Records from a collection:
==================================================
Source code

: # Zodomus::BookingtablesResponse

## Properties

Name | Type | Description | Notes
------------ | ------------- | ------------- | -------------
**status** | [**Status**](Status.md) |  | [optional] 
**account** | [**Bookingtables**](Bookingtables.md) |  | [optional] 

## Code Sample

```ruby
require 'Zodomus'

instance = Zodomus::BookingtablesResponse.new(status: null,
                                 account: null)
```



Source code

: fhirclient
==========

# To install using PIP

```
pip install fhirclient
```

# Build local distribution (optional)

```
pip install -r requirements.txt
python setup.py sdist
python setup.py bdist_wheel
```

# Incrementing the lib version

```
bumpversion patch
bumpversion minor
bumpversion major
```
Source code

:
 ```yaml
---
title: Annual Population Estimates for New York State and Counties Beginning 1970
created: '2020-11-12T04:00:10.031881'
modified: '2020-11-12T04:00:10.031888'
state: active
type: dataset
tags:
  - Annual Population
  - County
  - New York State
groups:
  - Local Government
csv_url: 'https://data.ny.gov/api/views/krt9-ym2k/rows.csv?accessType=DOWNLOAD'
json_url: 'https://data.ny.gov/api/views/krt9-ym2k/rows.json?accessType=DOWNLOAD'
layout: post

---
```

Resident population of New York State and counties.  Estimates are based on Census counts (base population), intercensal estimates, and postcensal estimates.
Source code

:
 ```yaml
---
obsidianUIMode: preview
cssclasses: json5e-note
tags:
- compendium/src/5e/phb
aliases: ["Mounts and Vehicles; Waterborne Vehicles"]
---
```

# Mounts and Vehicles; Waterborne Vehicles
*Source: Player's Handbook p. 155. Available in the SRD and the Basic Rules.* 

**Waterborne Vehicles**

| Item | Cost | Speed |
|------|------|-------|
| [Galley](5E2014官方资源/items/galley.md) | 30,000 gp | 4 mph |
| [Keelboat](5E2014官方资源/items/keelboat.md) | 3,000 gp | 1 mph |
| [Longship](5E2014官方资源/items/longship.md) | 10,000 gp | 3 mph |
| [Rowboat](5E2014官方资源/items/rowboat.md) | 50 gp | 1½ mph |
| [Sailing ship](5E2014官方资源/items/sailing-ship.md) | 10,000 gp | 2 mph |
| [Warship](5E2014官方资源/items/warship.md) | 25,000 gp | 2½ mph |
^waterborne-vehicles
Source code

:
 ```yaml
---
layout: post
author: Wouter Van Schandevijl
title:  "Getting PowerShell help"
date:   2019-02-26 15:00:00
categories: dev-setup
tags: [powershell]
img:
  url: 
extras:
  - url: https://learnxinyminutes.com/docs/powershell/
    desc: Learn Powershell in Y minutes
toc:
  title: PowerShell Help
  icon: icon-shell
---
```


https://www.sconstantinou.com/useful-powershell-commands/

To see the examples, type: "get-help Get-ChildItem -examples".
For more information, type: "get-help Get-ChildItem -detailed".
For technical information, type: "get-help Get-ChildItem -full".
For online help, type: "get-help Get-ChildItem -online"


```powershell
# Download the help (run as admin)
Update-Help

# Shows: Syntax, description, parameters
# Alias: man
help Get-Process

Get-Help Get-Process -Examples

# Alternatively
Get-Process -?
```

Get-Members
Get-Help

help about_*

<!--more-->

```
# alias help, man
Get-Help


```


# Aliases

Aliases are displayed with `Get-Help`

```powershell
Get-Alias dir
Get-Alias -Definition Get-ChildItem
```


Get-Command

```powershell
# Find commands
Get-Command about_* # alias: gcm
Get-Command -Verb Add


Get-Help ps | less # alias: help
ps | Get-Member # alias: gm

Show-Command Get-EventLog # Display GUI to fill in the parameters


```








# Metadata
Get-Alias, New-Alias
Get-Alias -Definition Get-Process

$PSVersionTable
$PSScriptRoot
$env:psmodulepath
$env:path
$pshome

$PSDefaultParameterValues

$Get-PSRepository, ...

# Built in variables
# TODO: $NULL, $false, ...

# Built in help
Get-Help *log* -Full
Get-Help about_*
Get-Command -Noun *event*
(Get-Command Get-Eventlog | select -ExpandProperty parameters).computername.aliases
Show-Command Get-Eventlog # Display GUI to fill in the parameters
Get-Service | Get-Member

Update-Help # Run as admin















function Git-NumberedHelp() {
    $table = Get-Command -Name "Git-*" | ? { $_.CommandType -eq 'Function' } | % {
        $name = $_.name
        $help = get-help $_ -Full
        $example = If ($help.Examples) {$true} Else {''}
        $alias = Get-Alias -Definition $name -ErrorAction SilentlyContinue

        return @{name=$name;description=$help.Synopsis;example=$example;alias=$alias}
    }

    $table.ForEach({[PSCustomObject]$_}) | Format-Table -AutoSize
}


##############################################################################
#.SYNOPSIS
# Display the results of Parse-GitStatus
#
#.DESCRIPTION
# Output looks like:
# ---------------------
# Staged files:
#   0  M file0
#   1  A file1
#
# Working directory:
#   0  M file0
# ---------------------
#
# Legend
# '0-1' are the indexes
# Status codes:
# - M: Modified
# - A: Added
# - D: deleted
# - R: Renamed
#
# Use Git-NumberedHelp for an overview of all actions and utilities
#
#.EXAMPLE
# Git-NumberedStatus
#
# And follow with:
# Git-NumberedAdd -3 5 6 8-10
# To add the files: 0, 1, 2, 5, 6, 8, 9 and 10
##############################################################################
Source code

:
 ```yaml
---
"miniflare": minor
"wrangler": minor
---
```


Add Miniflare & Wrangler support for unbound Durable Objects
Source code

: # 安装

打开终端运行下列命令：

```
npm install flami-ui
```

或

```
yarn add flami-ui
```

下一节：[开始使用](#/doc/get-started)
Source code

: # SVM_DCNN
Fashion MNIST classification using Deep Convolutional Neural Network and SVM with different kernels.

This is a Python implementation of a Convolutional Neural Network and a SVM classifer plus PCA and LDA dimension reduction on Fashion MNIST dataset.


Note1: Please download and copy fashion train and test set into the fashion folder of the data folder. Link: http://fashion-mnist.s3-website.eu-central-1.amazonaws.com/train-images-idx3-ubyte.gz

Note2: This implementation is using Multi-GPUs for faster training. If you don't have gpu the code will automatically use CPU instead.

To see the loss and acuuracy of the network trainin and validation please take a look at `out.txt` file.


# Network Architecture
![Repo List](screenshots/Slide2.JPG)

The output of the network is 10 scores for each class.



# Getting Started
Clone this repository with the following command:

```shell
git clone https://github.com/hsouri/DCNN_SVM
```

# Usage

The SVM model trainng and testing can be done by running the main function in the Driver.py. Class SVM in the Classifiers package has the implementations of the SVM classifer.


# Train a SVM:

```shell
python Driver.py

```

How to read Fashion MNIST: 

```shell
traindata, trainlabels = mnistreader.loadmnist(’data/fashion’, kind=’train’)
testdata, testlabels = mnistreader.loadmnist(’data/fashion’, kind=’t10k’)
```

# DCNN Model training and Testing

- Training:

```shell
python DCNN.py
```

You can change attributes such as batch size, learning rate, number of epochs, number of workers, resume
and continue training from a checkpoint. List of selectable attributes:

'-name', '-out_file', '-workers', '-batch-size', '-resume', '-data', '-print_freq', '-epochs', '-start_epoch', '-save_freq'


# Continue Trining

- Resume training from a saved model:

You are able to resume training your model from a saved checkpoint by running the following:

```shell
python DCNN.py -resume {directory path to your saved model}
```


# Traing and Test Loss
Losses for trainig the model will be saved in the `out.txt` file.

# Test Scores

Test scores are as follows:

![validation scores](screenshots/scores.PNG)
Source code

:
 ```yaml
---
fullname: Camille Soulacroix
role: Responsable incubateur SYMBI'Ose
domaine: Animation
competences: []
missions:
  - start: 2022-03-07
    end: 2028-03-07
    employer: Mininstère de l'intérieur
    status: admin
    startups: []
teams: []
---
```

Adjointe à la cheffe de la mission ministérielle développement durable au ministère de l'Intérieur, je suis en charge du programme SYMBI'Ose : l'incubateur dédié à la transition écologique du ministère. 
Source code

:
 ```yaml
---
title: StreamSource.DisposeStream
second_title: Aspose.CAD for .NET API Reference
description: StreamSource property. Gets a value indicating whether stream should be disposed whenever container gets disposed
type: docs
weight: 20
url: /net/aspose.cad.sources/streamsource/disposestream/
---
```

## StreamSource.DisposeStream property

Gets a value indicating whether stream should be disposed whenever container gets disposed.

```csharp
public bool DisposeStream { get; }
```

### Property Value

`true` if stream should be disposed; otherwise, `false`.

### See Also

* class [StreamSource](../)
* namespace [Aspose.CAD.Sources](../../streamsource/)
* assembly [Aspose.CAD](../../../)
==================================================
### ASSIGNMENT
Return each line above where the word "Process" shows up.

### EXERCISE OUTPUT
help Get-Process
Get-Help Get-Process -Examples
Get-Process -?
Get-Alias -Definition Get-Process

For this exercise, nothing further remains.